Kirsten Marie Christensen (1860–1935) was a Danish politician who represented Venstre or the Liberal Party of Denmark. In 1918, she was one of the first five women to be elected to the Landsting. The others were Nina Bang, Marie Hjelmer, Olga Knudsen and Inger Gautier Schmit.

==Biography==
Born on 12 December 1860 in Påbol near Ringkøbing, Jutland, Kirsten Marie Christensen was the daughter of the estate owner Mads Christian Christensen (1827–1904) and Karen Jensen (1833–1879). She was raised on an estate in the west of Jutland as the second oldest of nine children. The family was strongly oriented towards the Danish Liberals, her elder brother Jens Christian becoming a key figure after the political reforms of 1901.

She had set her mind on becoming a teacher but her plans were upset when her mother died in 1879 and she had to bring up the remainder of the family. Nevertheless, a few years later, she attended Horsens Kvindeseminarium, a teacher training college for women in Horsens.
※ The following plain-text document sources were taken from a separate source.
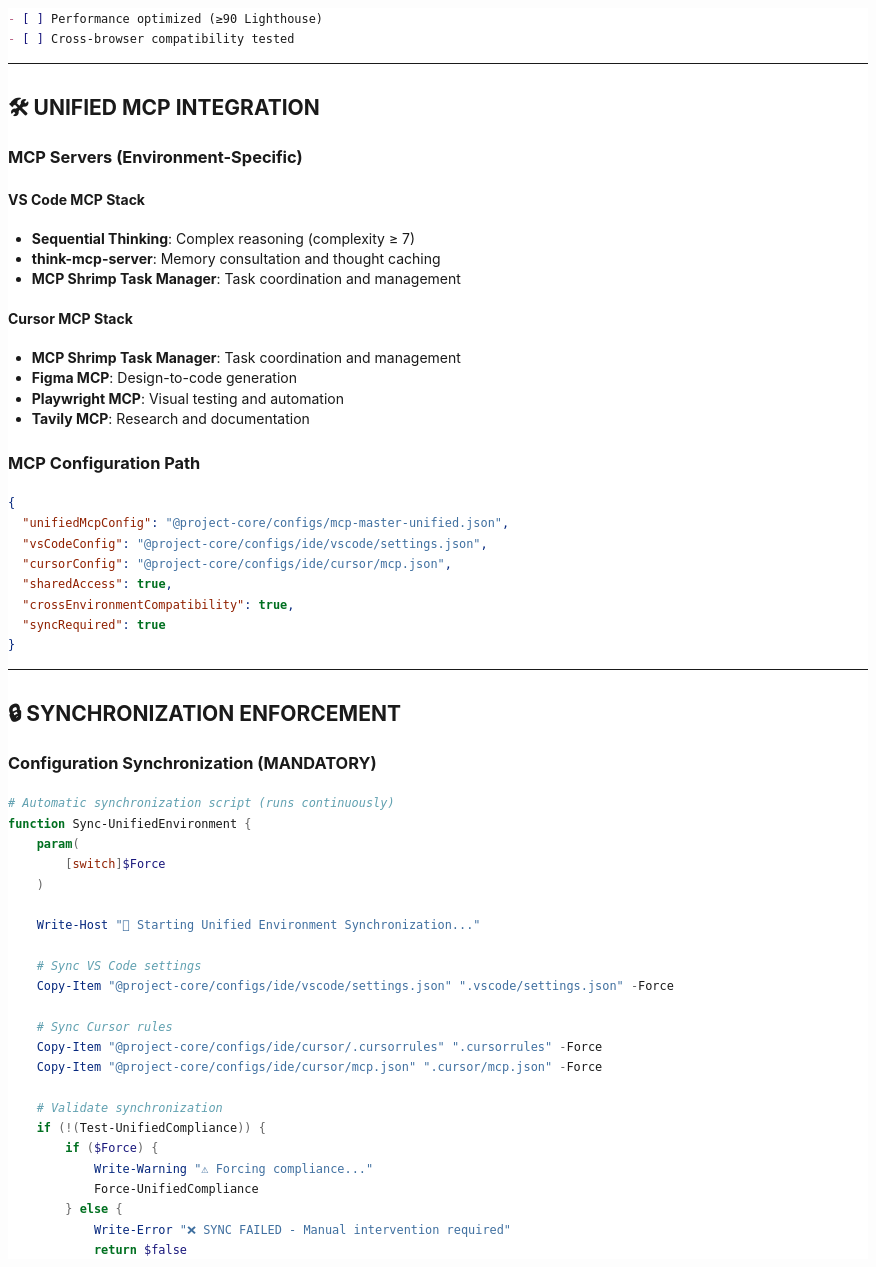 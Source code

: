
 ```markdown
- [ ] Performance optimized (≥90 Lighthouse)
- [ ] Cross-browser compatibility tested
```

---

## 🛠️ UNIFIED MCP INTEGRATION

### **MCP Servers (Environment-Specific)**

#### **VS Code MCP Stack**
- **Sequential Thinking**: Complex reasoning (complexity ≥ 7)
- **think-mcp-server**: Memory consultation and thought caching
- **MCP Shrimp Task Manager**: Task coordination and management

#### **Cursor MCP Stack**
- **MCP Shrimp Task Manager**: Task coordination and management
- **Figma MCP**: Design-to-code generation
- **Playwright MCP**: Visual testing and automation
- **Tavily MCP**: Research and documentation

### **MCP Configuration Path**
```json
{
  "unifiedMcpConfig": "@project-core/configs/mcp-master-unified.json",
  "vsCodeConfig": "@project-core/configs/ide/vscode/settings.json",
  "cursorConfig": "@project-core/configs/ide/cursor/mcp.json",
  "sharedAccess": true,
  "crossEnvironmentCompatibility": true,
  "syncRequired": true
}
```

---

## 🔒 SYNCHRONIZATION ENFORCEMENT

### **Configuration Synchronization (MANDATORY)**

```powershell
# Automatic synchronization script (runs continuously)
function Sync-UnifiedEnvironment {
    param(
        [switch]$Force
    )
    
    Write-Host "🔄 Starting Unified Environment Synchronization..."
    
    # Sync VS Code settings
    Copy-Item "@project-core/configs/ide/vscode/settings.json" ".vscode/settings.json" -Force
    
    # Sync Cursor rules
    Copy-Item "@project-core/configs/ide/cursor/.cursorrules" ".cursorrules" -Force
    Copy-Item "@project-core/configs/ide/cursor/mcp.json" ".cursor/mcp.json" -Force
    
    # Validate synchronization
    if (!(Test-UnifiedCompliance)) {
        if ($Force) {
            Write-Warning "⚠️ Forcing compliance..."
            Force-UnifiedCompliance
        } else {
            Write-Error "❌ SYNC FAILED - Manual intervention required"
            return $false
```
On receiving her diploma in 1882, she taught in a number of villages until she arrived in Bagterp near Hjørring where she taught until 1925. She became active in the Hjørring branch of the Danish Women's Society from 1910 to 1917.

In Bagterp, she became increasingly active in politics, providing assistance to both criminals and neglected children. It was therefore not surprising that she was put forward as a candidate for Venstre for the 1918 elections. Once elected, she successfully supported parents' influence on the school system though she opposed the school matriculation examination as a prerequisite to a teaching diploma. She was in favour of assisting the children of working mothers, bringing about legislative reforms thanks to her political influence. In 1931, she also ardently supported the establishment of a university in Aarhus. She remained a member of the Landsting until 1932, constantly working towards better conditions for children and schools, including improvements in teacher training.

Marie Christensen died on 22 December 1935 in Copenhagen.